Supreme Court Ruling, Division for Civil Affairs, Section 1, of June 10, 2014. Ruling 296/2014, Appeal for annulment 1846/2012
In March 2008, the appellant (URZANTE, S.L.) concluded the purchase of 300 MT of olive oil with the seller (JARAOLIVA, S.L.), providing a first demand guarantee as security for payment. JARAOLIVA, who some months later entered into insolvency proceedings without having delivered the olive oil to the buyer, assigned the credit claim represented by the sales price to BANESTO, together with the bank guarantee.
As a result, URZANTE filed an action for nullity of contract against the seller and the assignee with the Court of First Instance number 2 of Coria, seeking both the invalidation of the contract for the purchase of the oil due to fraud and, secondarily, the termination of the contract with award of damages, and the physical return of the bank guarantee provided or, where appropriate, the reimbursement of the amount plus the legal interest accrued since the date when payment was made.
The Court of First Instance upheld the claims of the claimant, which led BANESTO to appeal against that Ruling in the High Court of Cáceres.

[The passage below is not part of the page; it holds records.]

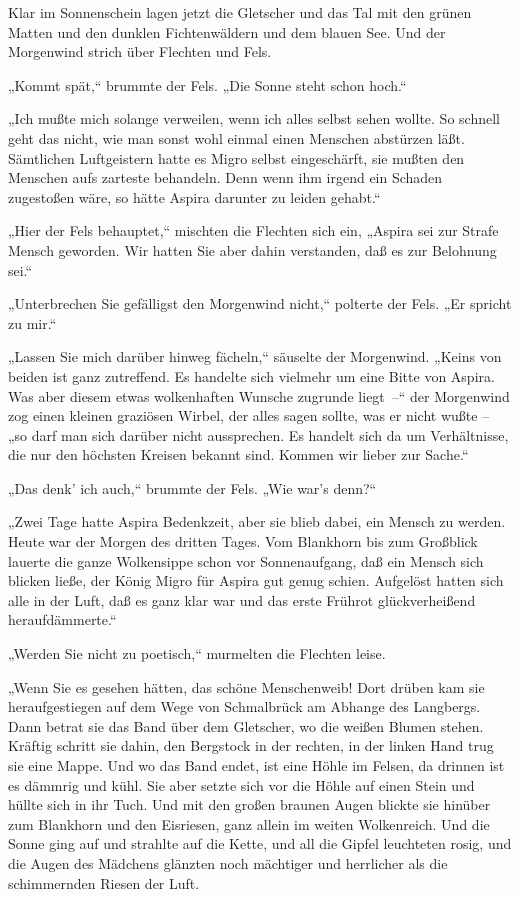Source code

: Klar im Sonnenschein lagen jetzt die Gletscher und das Tal mit den
grünen Matten und den dunklen Fichtenwäldern und dem blauen See.
Und der Morgenwind strich über Flechten und Fels.

„Kommt spät,“ brummte der Fels. „Die Sonne steht schon hoch.“

„Ich mußte mich solange verweilen, wenn ich alles selbst sehen
wollte. So schnell geht das nicht, wie man sonst wohl einmal einen
Menschen abstürzen läßt. Sämtlichen Luftgeistern hatte es Migro
selbst eingeschärft, sie mußten den Menschen aufs zarteste
behandeln. Denn wenn ihm irgend ein Schaden zugestoßen wäre, so
hätte Aspira darunter zu leiden gehabt.“

„Hier der Fels behauptet,“ mischten die Flechten sich ein, „Aspira
sei zur Strafe Mensch geworden. Wir hatten Sie aber dahin
verstanden, daß es zur Belohnung sei.“

„Unterbrechen Sie gefälligst den Morgenwind nicht,“ polterte der
Fels. „Er spricht zu mir.“

„Lassen Sie mich darüber hinweg fächeln,“ säuselte der Morgenwind.
„Keins von beiden ist ganz zutreffend. Es handelte sich vielmehr um
eine Bitte von Aspira. Was aber diesem etwas wolkenhaften Wunsche
zugrunde liegt~–“ der Morgenwind zog einen kleinen graziösen
Wirbel, der alles sagen sollte, was er nicht wußte – „so darf man
sich darüber nicht aussprechen. Es handelt sich da um Verhältnisse,
die nur den höchsten Kreisen bekannt sind. Kommen wir lieber zur
Sache.“

„Das denk' ich auch,“ brummte der Fels. „Wie war's denn?“

„Zwei Tage hatte Aspira Bedenkzeit, aber sie blieb dabei, ein
Mensch zu werden. Heute war der Morgen des dritten Tages. Vom
Blankhorn bis zum Großblick lauerte die ganze Wolkensippe schon vor
Sonnenaufgang, daß ein Mensch sich blicken ließe, der König Migro
für Aspira gut genug schien. Aufgelöst hatten sich alle in der
Luft, daß es ganz klar war und das erste Frührot glückverheißend
heraufdämmerte.“

„Werden Sie nicht zu poetisch,“ murmelten die Flechten leise.

„Wenn Sie es gesehen hätten, das schöne Menschenweib! Dort drüben
kam sie heraufgestiegen auf dem Wege von Schmalbrück am Abhange des
Langbergs. Dann betrat sie das Band über dem Gletscher, wo die
weißen Blumen stehen. Kräftig schritt sie dahin, den Bergstock in
der rechten, in der linken Hand trug sie eine Mappe. Und wo das
Band endet, ist eine Höhle im Felsen, da drinnen ist es dämmrig und
kühl. Sie aber setzte sich vor die Höhle auf einen Stein und hüllte
sich in ihr Tuch. Und mit den großen braunen Augen blickte sie
hinüber zum Blankhorn und den Eisriesen, ganz allein im weiten
Wolkenreich. Und die Sonne ging auf und strahlte auf die Kette, und
all die Gipfel leuchteten rosig, und die Augen des Mädchens
glänzten noch mächtiger und herrlicher als die schimmernden Riesen
der Luft.

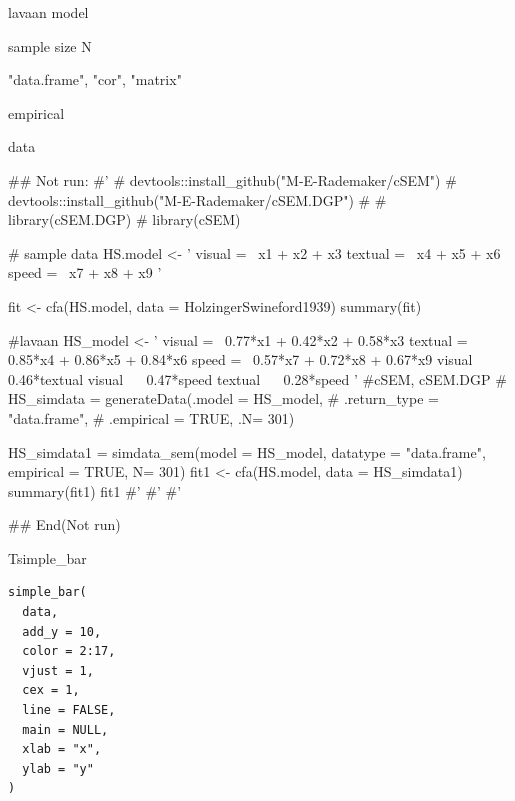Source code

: \documentclass[a4paper]{book}
\begin{document}
%
\begin{Arguments}
\begin{ldescription}
\item[\code{model}] lavaan model

\item[\code{N}] sample size N

\item[\code{datatype}] "data.frame", "cor", "matrix"

\item[\code{empirical}] empirical
\end{ldescription}
\end{Arguments}
%
\begin{Value}
data
\end{Value}
%
\begin{Examples}
\begin{ExampleCode}

\#\# Not run: 
#'
# devtools::install_github("M-E-Rademaker/cSEM")
# devtools::install_github("M-E-Rademaker/cSEM.DGP")
\#
# library(cSEM.DGP)
# library(cSEM)

# sample data
HS.model <- ' visual  =~ x1 + x2 + x3
              textual =~ x4 + x5 + x6
              speed   =~ x7 + x8 + x9
              '

fit <- cfa(HS.model, data = HolzingerSwineford1939)
summary(fit)

#lavaan
HS_model <- ' visual  =~ 0.77*x1 + 0.42*x2 + 0.58*x3
              textual =~ 0.85*x4 + 0.86*x5 + 0.84*x6
              speed   =~ 0.57*x7 + 0.72*x8 + 0.67*x9
              visual ~~  0.46*textual
              visual ~~  0.47*speed
              textual ~~  0.28*speed
          '
#cSEM, cSEM.DGP
# HS_simdata = generateData(.model = HS_model,
#                           .return_type = "data.frame",
#                           .empirical = TRUE, .N= 301)

HS_simdata1 = simdata_sem(model = HS_model,
                          datatype = "data.frame",
                          empirical = TRUE, N= 301)
fit1 <- cfa(HS.model, data = HS_simdata1)
summary(fit1)
fit1 %
#'
#'
#'


## End(Not run)
\end{ExampleCode}
\end{Examples}
%
\begin{Description}
Tsimple\_bar
\end{Description}
%
\begin{Usage}
\begin{verbatim}
simple_bar(
  data,
  add_y = 10,
  color = 2:17,
  vjust = 1,
  cex = 1,
  line = FALSE,
  main = NULL,
  xlab = "x",
  ylab = "y"
)
\end{verbatim}
\end{Usage}
\end{document}
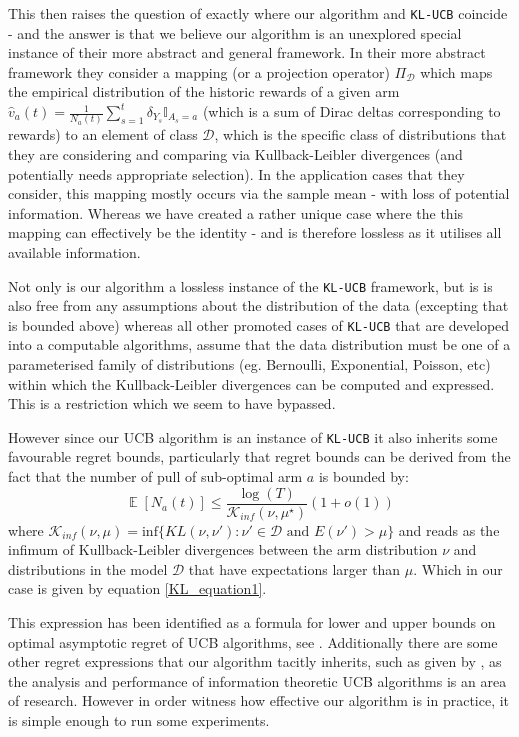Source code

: \documentclass[12pt]{colt2020} %
\DeclareMathOperator{\E}{\mathbb{E}}
\begin{document}
This then raises the question of exactly where our algorithm and \texttt{KL-UCB} coincide - and the answer is that we believe our algorithm is an unexplored special instance of their more abstract and general framework.
In their more abstract framework they consider a mapping (or a projection operator) $\Pi_\mathcal{D}$ which maps the empirical distribution of the historic rewards of a given arm $\hat{v}_a(t)=\frac{1}{N_a(t)}\sum_{s=1}^t\delta_{Y_s}\mathbb{I}_{A_s=a} $ (which is a sum of Dirac deltas corresponding to rewards) to an element of class $\mathcal{D}$, which is the specific class of distributions that they are considering and comparing via Kullback-Leibler divergences (and potentially needs appropriate selection).
In the application cases that they consider, this mapping mostly occurs via the sample mean - with loss of potential information. Whereas we have created a rather unique case where the this mapping can effectively be the identity - and is therefore lossless as it utilises all available information.

Not only is our algorithm a lossless instance of the \texttt{KL-UCB} framework, but is is also free from any assumptions about the distribution of the data (excepting that is bounded above) whereas all other promoted cases of \texttt{KL-UCB} that are developed into a computable algorithms, assume that the data distribution must be one of a parameterised family of distributions (eg. Bernoulli, Exponential, Poisson, etc) within which the Kullback-Leibler divergences can be computed and expressed. This is a restriction which we seem to have bypassed.

However since our UCB algorithm is an instance of \texttt{KL-UCB} it also inherits some favourable regret bounds, particularly that regret bounds can be derived from the fact that the number of pull of sub-optimal arm $a$ is bounded by:
$$ \E[N_a(t)] \le \frac{\log(T)}{\mathcal{K}_{inf}(\nu,\mu^\star)}(1+o(1)) $$
where $\mathcal{K}_{inf}(\nu,\mu) = \text{inf}\{KL(\nu,\nu'):\nu'\in\mathcal{D}\mbox{ and }E(\nu')>\mu\}$ and reads as the infimum of Kullback-Leibler divergences between the arm distribution $\nu$ and distributions in the model $\mathcal{D}$ that have expectations larger than $\mu$.
Which in our case is given by equation \ref{KL_equation1}.

This expression has been identified as a formula for lower and upper bounds on optimal asymptotic regret of UCB algorithms, see \cite{Maillard11afinite-time}. Additionally there are some other regret expressions that our algorithm tacitly inherits, such as given by \cite{5b3d98cc17c44a510f801b3f}, as the analysis and performance of information theoretic UCB algorithms is an area of research. However in order witness how effective our algorithm is in practice, it is simple enough to run some experiments.
\end{document}
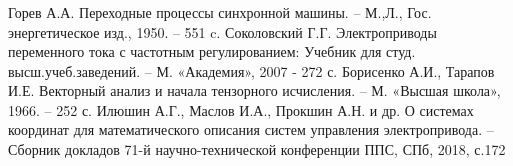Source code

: \begin{frame}
\frametitle{}
	\vspace{-0.4cm}
	\small{
\begin{thebibliography}{7}
	Горев А.А. Переходные процессы синхронной машины. -- М.,Л., Гос. энергетическое изд., 1950. -- 551 c.
        Соколовский Г.Г. Электроприводы переменного тока с частотным регулированием: Учебник для студ. высш.учеб.заведений.
                -- М. «Академия», 2007 - 272 с.
	Борисенко А.И., Тарапов И.Е. Векторный анализ и начала тензорного исчисления. -- М. «Высшая школа», 1966. -- 252 с.
        Илюшин А.Г., Маслов И.А., Прокшин А.Н. и др. О системах координат для математического описания систем управления электропривода. --
                Сборник докладов 71-й научно-технической конференции ППС, СПб, 2018, с.172
	
%

\end{thebibliography}
}
\end{frame}



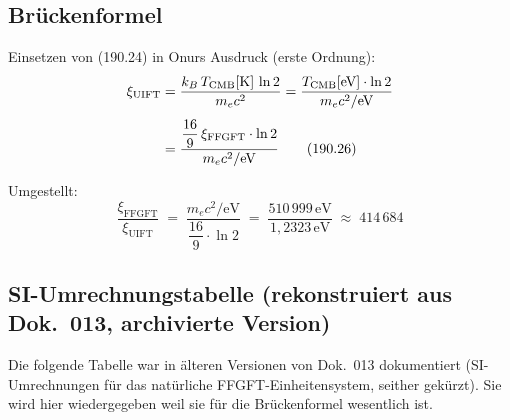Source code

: \subsection*{Brückenformel}

Einsetzen von (190.24) in Onurs Ausdruck (erste Ordnung):
\begin{align}
  \xi_\text{UIFT}
  &= \frac{k_B\,T_\text{CMB}[\text{K}]\,\ln 2}{m_e c^2}
  = \frac{T_\text{CMB}[\text{eV}]\cdot\ln 2}{m_e c^2 / \text{eV}}
  \notag\\[4pt]
  &= \frac{\dfrac{16}{9}\,\xi_\text{FFGFT}\cdot\ln 2}{m_e c^2/\text{eV}}
  \tag{190.26}
\end{align}

Umgestellt:
\begin{equation}
  \boxed{
  \frac{\xi_\text{FFGFT}}{\xi_\text{UIFT}}
  \;=\;
  \frac{m_e c^2/\text{eV}}{\dfrac{16}{9}\cdot\ln 2}
  \;=\;
  \frac{510\,999\,\text{eV}}{1{,}2323\,\text{eV}}
  \;\approx\; 414\,684
  }
  \tag{190.27}
\end{equation}

\subsection*{SI-Umrechnungstabelle (rekonstruiert aus Dok.~013, archivierte Version)}

Die folgende Tabelle war in älteren Versionen von Dok.~013 dokumentiert
(SI-Umrechnungen für das natürliche FFGFT-Einheitensystem, seither
gekürzt). Sie wird hier wiedergegeben weil sie für die Brückenformel
wesentlich ist.

\begin{center}
\renewcommand{\arraystretch}{1.4}
{\small
{}
}
\end{center}

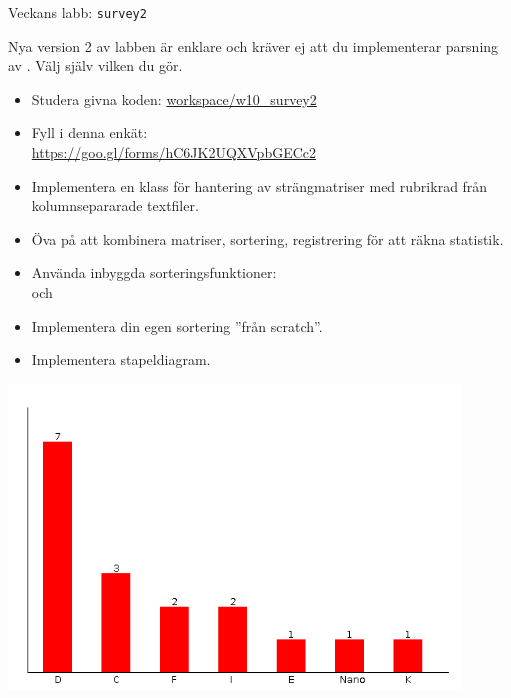 



\begin{Slide}{Veckans labb: \texttt{survey2}}\SlideFontTiny
\begin{minipage}{0.65\textwidth}
Nya version 2 av labben är enklare och kräver ej att du implementerar parsning av . Välj själv vilken du gör.

\vspace{0.5em}
\begin{itemize}
\item Studera givna koden: {\SlideFontTiny \href{https://github.com/lunduniversity/introprog/tree/master/workspace/w10_survey2/src/main/scala/stats}{workspace/w10\_survey2}}
\item Fyll i denna enkät:
\\{\SlideFontTiny \url{https://goo.gl/forms/hC6JK2UQXVpbGECc2}} 
\end{itemize}

\begin{itemize}
\item Implementera en klass  för hantering av strängmatriser med rubrikrad från kolumnsepararade textfiler.
\item Öva på att kombinera matriser, sortering, registrering för att räkna statistik.
\item Använda inbyggda sorteringsfunktioner: \\ och 
\item Implementera din egen sortering ''från scratch''.
\end{itemize}
\begin{itemize}
\item Implementera stapeldiagram.
\end{itemize}
\end{minipage}
\hfill\begin{minipage}{0.27\textwidth}
\centering
\includegraphics[width=0.9\textwidth]{../img/survey/bar}


\end{minipage}
\end{Slide}
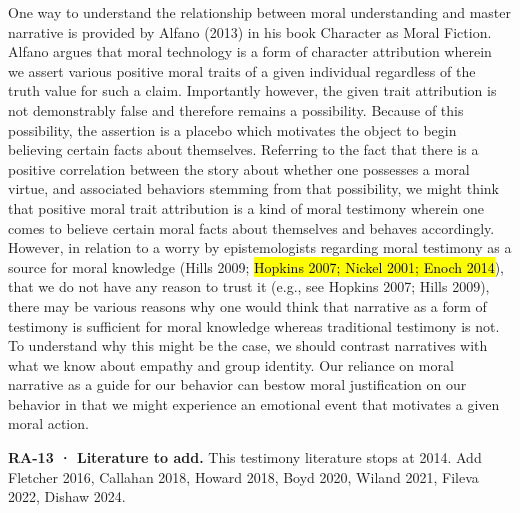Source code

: \documentclass[
  letterpaper,
  DIV=11,
  numbers=noendperiod]{scrartcl}
\theoremstyle{remark}
\begin{document}
One way to understand the relationship between moral understanding and
master narrative is provided by Alfano (2013) in his book Character as
Moral Fiction. Alfano argues that moral technology is a form of
character attribution wherein we assert various positive moral traits of
a given individual regardless of the truth value for such a claim.
Importantly however, the given trait attribution is not demonstrably
false and therefore remains a possibility. Because of this possibility,
the assertion is a placebo which motivates the object to begin believing
certain facts about themselves. Referring to the fact that there is a
positive correlation between the story about whether one possesses a
moral virtue, and associated behaviors stemming from that possibility,
we might think that positive moral trait attribution is a kind of moral
testimony wherein one comes to believe certain moral facts about
themselves and behaves accordingly. However, in relation to a worry by
epistemologists regarding moral testimony as a source for moral
knowledge (Hills 2009; \hl{Hopkins 2007; Nickel 2001; Enoch 2014}), that
we do not have any reason to trust it (e.g., see Hopkins 2007; Hills
2009), there may be various reasons why one would think that narrative
as a form of testimony is sufficient for moral knowledge whereas
traditional testimony is not. To understand why this might be the case,
we should contrast narratives with what we know about empathy and group
identity. Our reliance on moral narrative as a guide for our behavior
can bestow moral justification on our behavior in that we might
experience an emotional event that motivates a given moral action.

\begin{tcolorbox}[enhanced jigsaw, arc=.35mm, bottomrule=.15mm, bottomtitle=1mm, breakable, colback=white, colbacktitle=quarto-callout-tip-color!10!white, colframe=quarto-callout-tip-color-frame, coltitle=black, left=2mm, leftrule=.75mm, opacityback=0, opacitybacktitle=0.6, rightrule=.15mm, title=\textcolor{quarto-callout-tip-color}{\faLightbulb}\hspace{0.5em}{Tip}, titlerule=0mm, toprule=.15mm, toptitle=1mm]

\textbf{RA-13 · Literature to add.} This testimony literature stops at
2014. Add Fletcher 2016, Callahan 2018, Howard 2018, Boyd 2020, Wiland
2021, Fileva 2022, Dishaw 2024.

\end{tcolorbox}
\end{document}
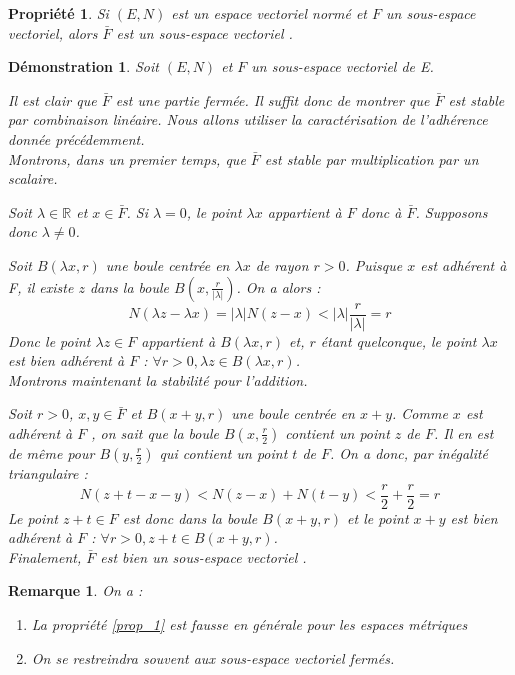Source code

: \documentclass[a4paper, oneside]{report}
\theoremstyle{break}
\newtheorem{propr}[thm]{Propriété}
\newtheorem*{demo}{Démonstration}
\newtheorem{remar}[thm]{Remarque}
\newcommand{\R}{\mathbb{R}}
\newcommand{\sev}{sous-espace vectoriel }
\newcommand{\ev}{espace vectoriel }
\begin{document}
\begin{propr}
\label{prop_2}
Si $(E,N)$ est un \ev normé et $F$ un sous-espace vectoriel, alors $\bar{F}$ est un \sev.
\end{propr}



\begin{demo}
Soit $(E,N)$ et $F$ un \sev de E. 

Il est clair que $\bar{F}$ est une partie fermée. Il suffit donc de montrer que $\bar{F}$ est stable par combinaison linéaire. Nous allons utiliser la caractérisation de l'adhérence donnée précédemment. \\

Montrons, dans un premier temps, que $\bar{F}$ est stable par multiplication par un scalaire. 

Soit $\lambda \in \R$ et $x \in \bar{F}$. Si $\lambda = 0$, le point $\lambda x$ appartient à $F$ donc à $\bar{F}$. Supposons donc $\lambda \neq 0$.

Soit $B(\lambda x, r)$ une boule centrée en $\lambda x$ de rayon $r > 0$. Puisque $x$ est adhérent à F, il existe $z$ dans la boule $B(x,\frac{r}{|\lambda|})$. On a alors :
$$N(\lambda z - \lambda x) = |\lambda|N(z-x) < |\lambda|\frac{r}{|\lambda|} = r$$
Donc le point $\lambda z\in F$ appartient à $B(\lambda x, r)$ et, $r$ étant quelconque, le point $\lambda x$ est bien adhérent à $F$ : $\forall r>0, \lambda z\in B(\lambda x, r)$.\\

Montrons maintenant la stabilité pour l'addition.

Soit $r>0$, $x,y\in \bar{F}$ et $B(x+y,r)$ une boule centrée en $x + y$. Comme $x$ est adhérent à $F$ , on sait que
la boule $B(x, \frac{r}{2})$ contient un point $z$ de $F$. Il en est de même pour $B(y, \frac{r}{2})$ qui contient un point $t$ de $F$. On a donc, par inégalité triangulaire : $$N(z+t-x-y)< N(z-x)+N(t-y)<\frac{r}{2} + \frac{r}{2} = r$$
Le point $z + t\in F$ est donc dans la boule $B(x + y, r)$ et le point $x + y$ est bien adhérent à $F$ : $\forall r>0, z+t\in B(x+y, r)$.\\

Finalement, $\bar{F}$ est bien un \sev.
\end{demo}



\begin{remar}
On a :
\begin{enumerate}
\item La propriété \ref{prop_1} est fausse en générale pour les espaces métriques
\item On se restreindra souvent aux \sev fermés.
\end{enumerate}
\end{remar}
\end{document}
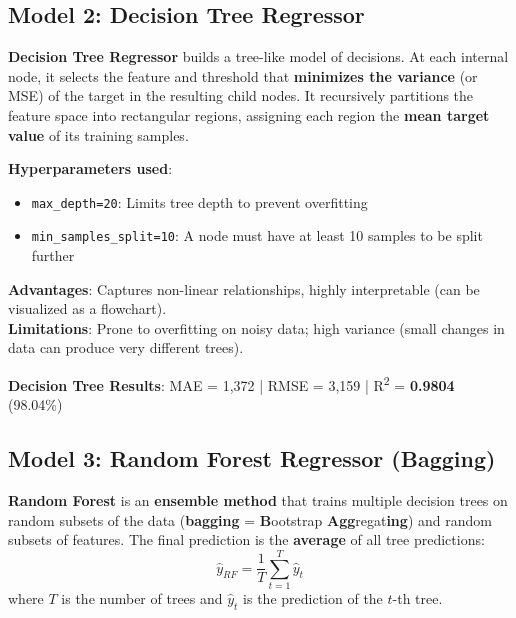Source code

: \documentclass[12pt, a4paper]{article}
\newcommand{\rupee}{\text{₹}}
\begin{document}
\subsection{Model 2: Decision Tree Regressor}

\begin{keyterm}
\textbf{Decision Tree Regressor} builds a tree-like model of decisions. At each internal node, it selects the feature and threshold that \textbf{minimizes the variance} (or MSE) of the target in the resulting child nodes. It recursively partitions the feature space into rectangular regions, assigning each region the \textbf{mean target value} of its training samples.
\end{keyterm}

\textbf{Hyperparameters used}:
\begin{itemize}[leftmargin=*]
    \item \texttt{max\_depth=20}: Limits tree depth to prevent overfitting
    \item \texttt{min\_samples\_split=10}: A node must have at least 10 samples to be split further
\end{itemize}

\textbf{Advantages}: Captures non-linear relationships, highly interpretable (can be visualized as a flowchart). \\
\textbf{Limitations}: Prone to overfitting on noisy data; high variance (small changes in data can produce very different trees).

\begin{resultbox}
\textbf{Decision Tree Results}: MAE = \rupee1,372 \quad | \quad RMSE = \rupee3,159 \quad | \quad R\textsuperscript{2} = \textbf{0.9804} (98.04\%)
\end{resultbox}

\subsection{Model 3: Random Forest Regressor (Bagging)}

\begin{keyterm}
\textbf{Random Forest} is an \textbf{ensemble method} that trains multiple decision trees on random subsets of the data (\textbf{bagging} = \textbf{B}ootstrap \textbf{Agg}regat\textbf{ing}) and random subsets of features. The final prediction is the \textbf{average} of all tree predictions:
\[
    \hat{y}_{RF} = \frac{1}{T}\sum_{t=1}^{T} \hat{y}_t
\]
where $T$ is the number of trees and $\hat{y}_t$ is the prediction of the $t$-th tree.
\end{keyterm}
\end{document}
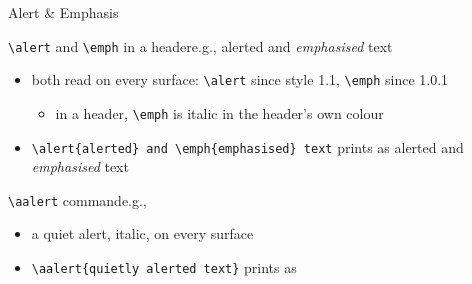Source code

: \begin{frame}[c,fragile]{Alert \& Emphasis}
%
\begin{block}{\texttt{\textbackslash{}alert} and \texttt{\textbackslash{}emph} in a header\textemdash{}e.g., \alert{alerted} and \emph{emphasised} text}
\begin{itemize}
	\item both read on every surface: \texttt{\textbackslash{}alert} since style 1.1, \texttt{\textbackslash{}emph} since 1.0.1
	\begin{itemize}
		\item in a header, \texttt{\textbackslash{}emph} is italic in the header's own colour
	\end{itemize}
	\item[e.g.] \verb|\alert{alerted} and \emph{emphasised} text| prints as \alert{alerted} and \emph{emphasised} text
\end{itemize}
\end{block}
%
\begin{block}{\texttt{\textbackslash{}aalert} command\textemdash{}e.g., }
\begin{itemize}
	\item a quiet alert, italic, on every surface
	\item[e.g.] \verb|| prints as \aalert{quietly alerted text}
\end{itemize}
\end{block}
%
\end{frame}
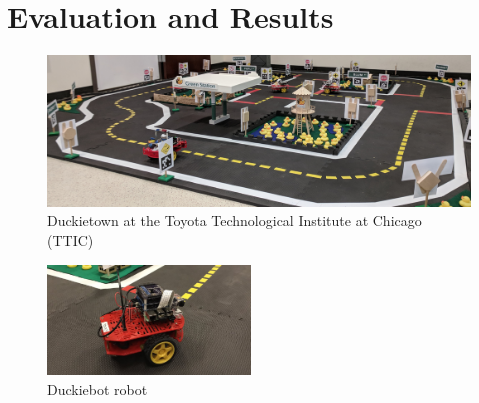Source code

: \section{Evaluation and Results}

\begin{figure}[t]
    \centering
    \includegraphics[width=\textwidth]{figures/duckietown.jpg}
    \vspace{-12pt}
    \caption{Duckietown at the Toyota Technological Institute at Chicago (TTIC) \label{fig:duckietown}}
\end{figure}

\begin{figure}[t]
    \centering
    \includegraphics[width=0.48\textwidth]{figures/duckiebot.jpg}    
    \caption{Duckiebot robot \label{fig:duckiebot}}
\end{figure}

This second court upheld the appeal, partially overturning the Ruling in the first instance in respect of excluding the physical return of the bank guarantee from the judgment.
The buyer disagreed with the High Court ruling and lodged an appeal with the Supreme Court, which confirmed the decision of the High Court of Cáceres, as can be seen below.
After examining the various grounds of the appeal, the Supreme Court dismissed the appeal and highlighted the autonomy and independence of a first demand guarantee with regard to the primary obligation guaranteed. The Court said that a first demand bank guarantee is not secondary or accessory to the primary obligation to the effect that the fact of the assignee handing over the bank guarantee cannot be held to be a consequence arising from the invalidation of the contract.
It is a type of security other than ordinary which is characterized by being autonomous and independent from the underlying obligation, which links the beneficiary directly to the guarantor but does not entitle the guarantor to require the beneficiary to return the bank guarantee once the latter has it in his possession.
The Court continued, highlighting that a first demand guarantee is not a method of payment but rather a guarantee that the price will be received, and while autonomous and independent, does not place the guarantor in a situation of ignorance and powerlessness that obliges it to accept the beneficiary’s demand when it knows that the primary obligation has not been fulfilled.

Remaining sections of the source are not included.